Eine weitere Besprechung des Buches von Karl Heinz van der Linden und Karl Heinz Roth. Dietmar Süß, Historisches Institut, Friedrich-Schiller-Universität Jena schreibt auf HSozKult: "Auf den ersten Blick sieht das nach der Fortsetzung orthodoxer Theorieschlachten des Alternativmilieus der 1970er-Jahre aus – Marx-Exegese als soziale Sinnsuche. Doch selbst wenn sich einige der Beiträge in diese Richtung interpretieren ließen, ist das Anliegen, das van der Linden und Roth formulieren, für die Diskussion um eine Erneuerung der Arbeiter- und Arbeitsgeschichte von einigem Interesse. Die etwas quälende Debatte um die Ehrenrettung des Marxismus nach 1989 drehen sie um und versuchen, aus einer Kritik der Politischen Ökonomie heraus Überlegungen für eine Globalgeschichte der Arbeit zu entwerfen. Das ist allemal ein lohnenswertes Unternehmen."

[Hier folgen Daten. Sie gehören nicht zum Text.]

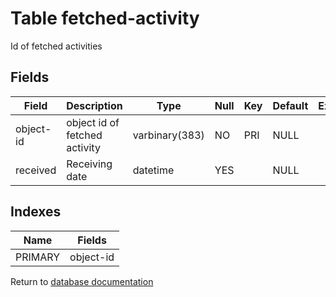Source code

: Table fetched-activity
===========

Id of fetched activities

Fields
------

| Field     | Description                   | Type           | Null | Key | Default | Extra |
| --------- | ----------------------------- | -------------- | ---- | --- | ------- | ----- |
| object-id | object id of fetched activity | varbinary(383) | NO   | PRI | NULL    |       |
| received  | Receiving date                | datetime       | YES  |     | NULL    |       |

Indexes
------------

| Name    | Fields    |
| ------- | --------- |
| PRIMARY | object-id |


Return to [database documentation](help/database)
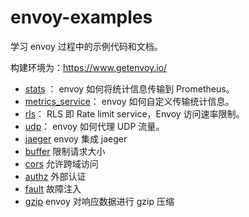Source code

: 
# envoy-examples

学习 envoy 过程中的示例代码和文档。

构建环境为：https://www.getenvoy.io/

- [stats](./stats) ： envoy 如何将统计信息传输到 Prometheus。 
- [metrics_service](./metrics_service)： envoy 如何自定义传输统计信息。
- [rls](./rls)： RLS 即 Rate limit service，Envoy 访问速率限制。
- [udp](./udp)： envoy 如何代理 UDP 流量。
- [jaeger](./jaeger) envoy 集成 jaeger
- [buffer](./buffer) 限制请求大小
- [cors](./cors) 允许跨域访问
- [authz](./authz) 外部认证
- [fault](./fault) 故障注入
- [gzip](./gzip) envoy 对响应数据进行 gzip 压缩
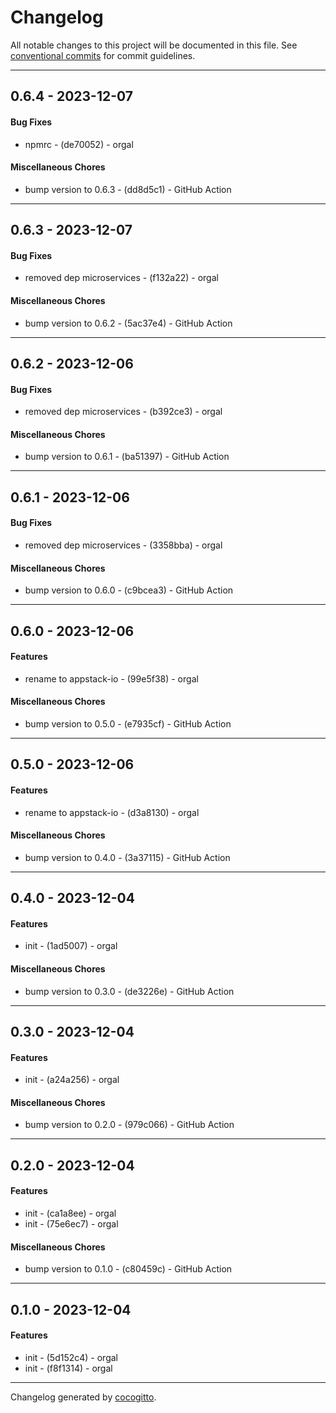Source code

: # Changelog
All notable changes to this project will be documented in this file. See [conventional commits](https://www.conventionalcommits.org/) for commit guidelines.

- - -
## 0.6.4 - 2023-12-07
#### Bug Fixes
- npmrc - (de70052) - orgal
#### Miscellaneous Chores
- bump version to 0.6.3 - (dd8d5c1) - GitHub Action
- - -

## 0.6.3 - 2023-12-07
#### Bug Fixes
- removed dep microservices - (f132a22) - orgal
#### Miscellaneous Chores
- bump version to 0.6.2 - (5ac37e4) - GitHub Action
- - -

## 0.6.2 - 2023-12-06
#### Bug Fixes
- removed dep microservices - (b392ce3) - orgal
#### Miscellaneous Chores
- bump version to 0.6.1 - (ba51397) - GitHub Action
- - -

## 0.6.1 - 2023-12-06
#### Bug Fixes
- removed dep microservices - (3358bba) - orgal
#### Miscellaneous Chores
- bump version to 0.6.0 - (c9bcea3) - GitHub Action
- - -

## 0.6.0 - 2023-12-06
#### Features
- rename to appstack-io - (99e5f38) - orgal
#### Miscellaneous Chores
- bump version to 0.5.0 - (e7935cf) - GitHub Action
- - -

## 0.5.0 - 2023-12-06
#### Features
- rename to appstack-io - (d3a8130) - orgal
#### Miscellaneous Chores
- bump version to 0.4.0 - (3a37115) - GitHub Action
- - -

## 0.4.0 - 2023-12-04
#### Features
- init - (1ad5007) - orgal
#### Miscellaneous Chores
- bump version to 0.3.0 - (de3226e) - GitHub Action
- - -

## 0.3.0 - 2023-12-04
#### Features
- init - (a24a256) - orgal
#### Miscellaneous Chores
- bump version to 0.2.0 - (979c066) - GitHub Action
- - -

## 0.2.0 - 2023-12-04
#### Features
- init - (ca1a8ee) - orgal
- init - (75e6ec7) - orgal
#### Miscellaneous Chores
- bump version to 0.1.0 - (c80459c) - GitHub Action
- - -

## 0.1.0 - 2023-12-04
#### Features
- init - (5d152c4) - orgal
- init - (f8f1314) - orgal
- - -

Changelog generated by [cocogitto](https://github.com/cocogitto/cocogitto).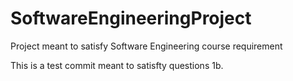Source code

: # SoftwareEngineeringProject
Project meant to satisfy Software Engineering course requirement

This is a test commit meant to satisfty questions 1b.
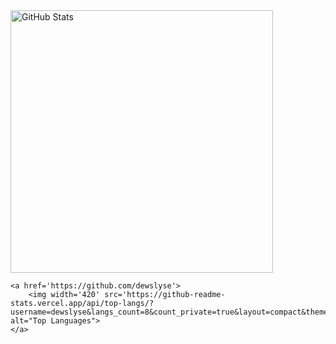 <div height="auto">
    <a href='https://github.com/dewslyse'>
        <img width='420' src='https://github-readme-stats.vercel.app/api?username=dewslyse&show_icons=true&count_private=true&theme=dark' alt="GitHub Stats">
    </a>

    <a href='https://github.com/dewslyse'>
        <img width='420' src='https://github-readme-stats.vercel.app/api/top-langs/?username=dewslyse&langs_count=8&count_private=true&layout=compact&theme=dark' alt="Top Languages">
    </a>
</div>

Insgesamt bleibt er der veröffentlichung gegenüber skeptisch, denn abschliessend urteilt er: "Gleichwohl liefert der Band einige bemerkenswerte Einsichten insbesondere in die italienischen Kontroversen um den Operationismus. Aber es gibt doch eine merkwürdige Schieflage zwischen der Kritik am "subjektarmen" Marx und dem vielfach fehlenden empirischen Versuch, dieses revolutionäre Subjekt tatsächlich zu beschreiben. Was "Arbeiter" machen, wo und wie sie arbeiten, wie genau Ausbeutung empfunden und erfahren, wie sie gedeutet und kritisiert wird – das wird zumeist (eine Ausnahme ist unter anderem Subir Sinha) aus der Vogelperspektive begutachtet. Nur angedeutet werden all die semantischen Fußangeln, die mit dem Begriff der globalen "Arbeit" verbunden sind, und was ein Arbeiter im "Postfordismus" eigentlich sein könnte, bleibt offen. So erfährt man alles über die Vor- und Nachteile der Arbeitswerttheorie, aber kaum etwas über die betriebliche Praxis des Akkumulationsprozesses, nichts über die Macht im Unternehmen, in den Produktionshallen, ländlichen Arbeitsassoziationen oder Kooperativen.
"Über Marx hinaus" zu denken wäre ein wichtiges Anliegen, denn Arbeits- und Arbeitergeschichte könnte in den Debatten um die Periodisierung der Zeit "nach dem Boom" einen wichtigen Beitrag leisten – sowohl mit Blick auf die Erfahrungsgeschichte unterschiedlicher Gruppen abhängig Beschäftigter wie auch als Sonde für den grundsätzlichen Wandel der Produktionsregime seit den 1970er-Jahren. Aber wohl nicht so."